Aim of the exercise
From the first line to the last, return the data exactly, with no pictures.

[Plain-text document sources]
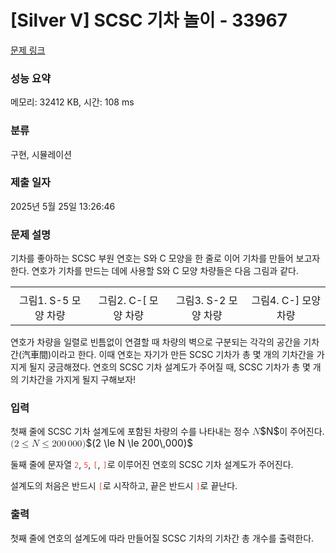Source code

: # [Silver V] SCSC 기차 놀이 - 33967 

[문제 링크](https://www.acmicpc.net/problem/33967) 

### 성능 요약

메모리: 32412 KB, 시간: 108 ms

### 분류

구현, 시뮬레이션

### 제출 일자

2025년 5월 25일 13:26:46

### 문제 설명

<p>기차를 좋아하는 SCSC 부원 연호는 S와 C 모양을 한 줄로 이어 기차를 만들어 보고자 한다. 연호가 기차를 만드는 데에 사용할 S와 C 모양 차량들은 다음 그림과 같다.</p>

<table class="table table-bordered">
	<tbody>
		<tr>
			<td style="text-align: center;"><img alt="" src="https://upload.acmicpc.net/7baf692e-0143-4932-8a0e-429d2ee87902/-/preview/"></td>
			<td style="text-align: center;"><img alt="" src="https://upload.acmicpc.net/88010666-2324-4546-a197-dc52812b341c/-/preview/"></td>
			<td style="text-align: center;"><img alt="" src="https://upload.acmicpc.net/4270bd15-822d-4e55-8139-d113542138d4/-/preview/"></td>
			<td style="text-align: center;"><img alt="" src="https://upload.acmicpc.net/55c222a0-eeb3-4ecb-989a-9e70f953a1f6/-/preview/"></td>
		</tr>
		<tr>
			<td style="text-align: center;">그림1. S-5 모양 차량</td>
			<td style="text-align: center;">그림2. C-[ 모양 차량</td>
			<td style="text-align: center;">그림3. S-2 모양 차량</td>
			<td style="text-align: center;">그림4. C-] 모양 차량</td>
		</tr>
	</tbody>
</table>

<p>연호가 차량을 일렬로 빈틈없이 연결할 때 차량의 벽으로 구분되는 각각의 공간을 기차간(汽車間)이라고 한다. 이때 연호는 자기가 만든 SCSC 기차가 총 몇 개의 기차간을 가지게 될지 궁금해졌다. 연호의 SCSC 기차 설계도가 주어질 때, SCSC 기차가 총 몇 개의 기차간을 가지게 될지 구해보자!</p>

### 입력 

 <p>첫째 줄에 SCSC 기차 설계도에 포함된 차량의 수를 나타내는 정수 <mjx-container class="MathJax" jax="CHTML" style="font-size: 109%; position: relative;"><mjx-math class="MJX-TEX" aria-hidden="true"><mjx-mi class="mjx-i"><mjx-c class="mjx-c1D441 TEX-I"></mjx-c></mjx-mi></mjx-math><mjx-assistive-mml unselectable="on" display="inline"><math xmlns="http://www.w3.org/1998/Math/MathML"><mi>N</mi></math></mjx-assistive-mml><span aria-hidden="true" class="no-mathjax mjx-copytext">$N$</span></mjx-container>이 주어진다. <mjx-container class="MathJax" jax="CHTML" style="font-size: 109%; position: relative;"><mjx-math class="MJX-TEX" aria-hidden="true"><mjx-mo class="mjx-n"><mjx-c class="mjx-c28"></mjx-c></mjx-mo><mjx-mn class="mjx-n"><mjx-c class="mjx-c32"></mjx-c></mjx-mn><mjx-mo class="mjx-n" space="4"><mjx-c class="mjx-c2264"></mjx-c></mjx-mo><mjx-mi class="mjx-i" space="4"><mjx-c class="mjx-c1D441 TEX-I"></mjx-c></mjx-mi><mjx-mo class="mjx-n" space="4"><mjx-c class="mjx-c2264"></mjx-c></mjx-mo><mjx-mn class="mjx-n" space="4"><mjx-c class="mjx-c32"></mjx-c><mjx-c class="mjx-c30"></mjx-c><mjx-c class="mjx-c30"></mjx-c></mjx-mn><mjx-mstyle><mjx-mspace style="width: 0.167em;"></mjx-mspace></mjx-mstyle><mjx-mn class="mjx-n"><mjx-c class="mjx-c30"></mjx-c><mjx-c class="mjx-c30"></mjx-c><mjx-c class="mjx-c30"></mjx-c></mjx-mn><mjx-mo class="mjx-n"><mjx-c class="mjx-c29"></mjx-c></mjx-mo></mjx-math><mjx-assistive-mml unselectable="on" display="inline"><math xmlns="http://www.w3.org/1998/Math/MathML"><mo stretchy="false">(</mo><mn>2</mn><mo>≤</mo><mi>N</mi><mo>≤</mo><mn>200</mn><mstyle scriptlevel="0"><mspace width="0.167em"></mspace></mstyle><mn>000</mn><mo stretchy="false">)</mo></math></mjx-assistive-mml><span aria-hidden="true" class="no-mathjax mjx-copytext">$(2 \le N \le 200\,000)$</span> </mjx-container></p>

<p>둘째 줄에 문자열 <span style="color:#e74c3c;"><code>2</code></span>,<span style="color:#e74c3c;"> <code>5</code></span>, <span style="color:#e74c3c;"><code>[</code></span>, <span style="color:#e74c3c;"><code>]</code></span>로 이루어진 연호의 SCSC 기차 설계도가 주어진다.</p>

<p>설계도의 처음은 반드시 <span style="color:#e74c3c;"><code>[</code></span>로 시작하고, 끝은 반드시 <span style="color:#e74c3c;"><code>]</code></span>로 끝난다.</p>

### 출력 

 <p>첫째 줄에 연호의 설계도에 따라 만들어질 SCSC 기차의 기차간 총 개수를 출력한다.</p>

Task result
Source code

: # [Silver V] SCSC 기차 놀이 - 33967 

[문제 링크](https://www.acmicpc.net/problem/33967) 

### 성능 요약

메모리: 32412 KB, 시간: 108 ms

### 분류

구현, 시뮬레이션

### 제출 일자

2025년 5월 25일 13:26:46

### 문제 설명

<p>기차를 좋아하는 SCSC 부원 연호는 S와 C 모양을 한 줄로 이어 기차를 만들어 보고자 한다. 연호가 기차를 만드는 데에 사용할 S와 C 모양 차량들은 다음 그림과 같다.</p>

<table class="table table-bordered">
	<tbody>
		<tr>
			<td style="text-align: center;"><img alt="" src="https://upload.acmicpc.net/7baf692e-0143-4932-8a0e-429d2ee87902/-/preview/"></td>
			<td style="text-align: center;"><img alt="" src="https://upload.acmicpc.net/88010666-2324-4546-a197-dc52812b341c/-/preview/"></td>
			<td style="text-align: center;"><img alt="" src="https://upload.acmicpc.net/4270bd15-822d-4e55-8139-d113542138d4/-/preview/"></td>
			<td style="text-align: center;"><img alt="" src="https://upload.acmicpc.net/55c222a0-eeb3-4ecb-989a-9e70f953a1f6/-/preview/"></td>
		</tr>
		<tr>
			<td style="text-align: center;">그림1. S-5 모양 차량</td>
			<td style="text-align: center;">그림2. C-[ 모양 차량</td>
			<td style="text-align: center;">그림3. S-2 모양 차량</td>
			<td style="text-align: center;">그림4. C-] 모양 차량</td>
		</tr>
	</tbody>
</table>

<p>연호가 차량을 일렬로 빈틈없이 연결할 때 차량의 벽으로 구분되는 각각의 공간을 기차간(汽車間)이라고 한다. 이때 연호는 자기가 만든 SCSC 기차가 총 몇 개의 기차간을 가지게 될지 궁금해졌다. 연호의 SCSC 기차 설계도가 주어질 때, SCSC 기차가 총 몇 개의 기차간을 가지게 될지 구해보자!</p>

### 입력 

 <p>첫째 줄에 SCSC 기차 설계도에 포함된 차량의 수를 나타내는 정수 <mjx-container class="MathJax" jax="CHTML" style="font-size: 109%; position: relative;"><mjx-math class="MJX-TEX" aria-hidden="true"><mjx-mi class="mjx-i"><mjx-c class="mjx-c1D441 TEX-I"></mjx-c></mjx-mi></mjx-math><mjx-assistive-mml unselectable="on" display="inline"><math xmlns="http://www.w3.org/1998/Math/MathML"><mi>N</mi></math></mjx-assistive-mml><span aria-hidden="true" class="no-mathjax mjx-copytext">$N$</span></mjx-container>이 주어진다. <mjx-container class="MathJax" jax="CHTML" style="font-size: 109%; position: relative;"><mjx-math class="MJX-TEX" aria-hidden="true"><mjx-mo class="mjx-n"><mjx-c class="mjx-c28"></mjx-c></mjx-mo><mjx-mn class="mjx-n"><mjx-c class="mjx-c32"></mjx-c></mjx-mn><mjx-mo class="mjx-n" space="4"><mjx-c class="mjx-c2264"></mjx-c></mjx-mo><mjx-mi class="mjx-i" space="4"><mjx-c class="mjx-c1D441 TEX-I"></mjx-c></mjx-mi><mjx-mo class="mjx-n" space="4"><mjx-c class="mjx-c2264"></mjx-c></mjx-mo><mjx-mn class="mjx-n" space="4"><mjx-c class="mjx-c32"></mjx-c><mjx-c class="mjx-c30"></mjx-c><mjx-c class="mjx-c30"></mjx-c></mjx-mn><mjx-mstyle><mjx-mspace style="width: 0.167em;"></mjx-mspace></mjx-mstyle><mjx-mn class="mjx-n"><mjx-c class="mjx-c30"></mjx-c><mjx-c class="mjx-c30"></mjx-c><mjx-c class="mjx-c30"></mjx-c></mjx-mn><mjx-mo class="mjx-n"><mjx-c class="mjx-c29"></mjx-c></mjx-mo></mjx-math><mjx-assistive-mml unselectable="on" display="inline"><math xmlns="http://www.w3.org/1998/Math/MathML"><mo stretchy="false">(</mo><mn>2</mn><mo>≤</mo><mi>N</mi><mo>≤</mo><mn>200</mn><mstyle scriptlevel="0"><mspace width="0.167em"></mspace></mstyle><mn>000</mn><mo stretchy="false">)</mo></math></mjx-assistive-mml><span aria-hidden="true" class="no-mathjax mjx-copytext">$(2 \le N \le 200\,000)$</span> </mjx-container></p>

<p>둘째 줄에 문자열 <span style="color:#e74c3c;"><code>2</code></span>,<span style="color:#e74c3c;"> <code>5</code></span>, <span style="color:#e74c3c;"><code>[</code></span>, <span style="color:#e74c3c;"><code>]</code></span>로 이루어진 연호의 SCSC 기차 설계도가 주어진다.</p>

<p>설계도의 처음은 반드시 <span style="color:#e74c3c;"><code>[</code></span>로 시작하고, 끝은 반드시 <span style="color:#e74c3c;"><code>]</code></span>로 끝난다.</p>

### 출력 

 <p>첫째 줄에 연호의 설계도에 따라 만들어질 SCSC 기차의 기차간 총 개수를 출력한다.</p>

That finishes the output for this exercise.